Efficient AWS Cost Management through Stale Resource Detection

Mathesh M
6 min readDec 16, 2023

--

Problem :

Sometimes, developers create EC2 instances with volumes attached to them by default. For backup purposes, these developers also create snapshots. However, when they no longer need the EC2 instance and decide to terminate it, they sometimes forget to delete the snapshots created for backup. As a result, they continue to incur costs for these unused snapshots, even though they are not actively using them.

Solution :

We’re using AWS to save money on storage costs. We made a Smart Lambda function that looks at our snapshots and our EC2 instances. If Lambda finds a snapshot that isn’t connected to any active EC2 instances, it deletes it to save us money. This helps us keep our AWS costs down.

Note :

There are many similar problems like this. For instance, we might attach an Elastic IP to our EC2 instance but forget to delete the Elastic IP after terminating the EC2 instance. In such a case, the Elastic IP continues to incur costs for us.

Steps :

Step 1- Creating Snapshot:

  1. Log into your AWS Console.
  2. Navigate to the EC2 Console.
  3. In the Instances section, select ‘Instances,’ and then click on ‘Launch Instance’.

4. Next, navigate to the ‘Elastic Block Store’ section and select ‘Volumes’.

5. You will notice that a default volume has already been created for us.

6. Next, click on ‘Snapshots,’ and then click the ‘Create Snapshot’ button. It will prompt you with a page that looks like this.
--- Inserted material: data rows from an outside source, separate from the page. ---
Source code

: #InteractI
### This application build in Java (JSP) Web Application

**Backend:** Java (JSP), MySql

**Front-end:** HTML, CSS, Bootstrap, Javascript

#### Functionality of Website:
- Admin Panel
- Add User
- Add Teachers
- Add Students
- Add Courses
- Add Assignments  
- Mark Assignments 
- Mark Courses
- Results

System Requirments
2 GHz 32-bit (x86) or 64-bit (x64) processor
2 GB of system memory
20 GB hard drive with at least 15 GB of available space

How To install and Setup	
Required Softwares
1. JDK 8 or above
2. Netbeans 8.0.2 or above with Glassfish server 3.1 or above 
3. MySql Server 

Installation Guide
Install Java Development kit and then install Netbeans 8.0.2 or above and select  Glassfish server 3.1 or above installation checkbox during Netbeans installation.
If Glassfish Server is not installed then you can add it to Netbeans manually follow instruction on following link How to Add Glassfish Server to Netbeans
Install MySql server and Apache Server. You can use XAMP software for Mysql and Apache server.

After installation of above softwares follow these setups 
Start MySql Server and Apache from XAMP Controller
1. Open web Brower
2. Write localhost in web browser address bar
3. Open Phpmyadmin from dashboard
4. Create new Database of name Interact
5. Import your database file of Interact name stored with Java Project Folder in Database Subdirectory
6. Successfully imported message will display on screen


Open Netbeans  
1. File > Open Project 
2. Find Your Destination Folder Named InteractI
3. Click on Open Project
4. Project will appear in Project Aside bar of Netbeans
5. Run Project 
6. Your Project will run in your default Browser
7. In Volume ID section choose your default Volume ID created when we create instance.

8. Next, click ‘Next,’ provide a name for your Snapshot, and then scroll down and click ‘Create Snapshot’.

Step 2 :

  1. After creating a Snapshot, navigate to the Lambda Console..
  2. You will see some options in the user interface, such as ‘Create Function’.
  3. Click on ‘Functions’.

4. Select ‘Author from Scratch,’ then enter the Function name, and choose the latest Python version.

5. Scroll down and click ‘Create Function’.
6. After creating the function, scroll down, and you will see something like the image below..

7. Click on the ‘Code’ section.

8. Next, clear the existing code and replace it with the ‘identify_stale_snapshots.py’ code.

import boto3

def lambda_handler(event, context):
ec2 = boto3.client('ec2')

# Get all EBS snapshots
response = ec2.describe_snapshots(OwnerIds=['self'])

# Get all active EC2 instance IDs
instances_response = ec2.describe_instances(Filters=[{'Name': 'instance-state-name', 'Values': ['running']}])
active_instance_ids = set()

for reservation in instances_response['Reservations']:
for instance in reservation['Instances']:
active_instance_ids.add(instance['InstanceId'])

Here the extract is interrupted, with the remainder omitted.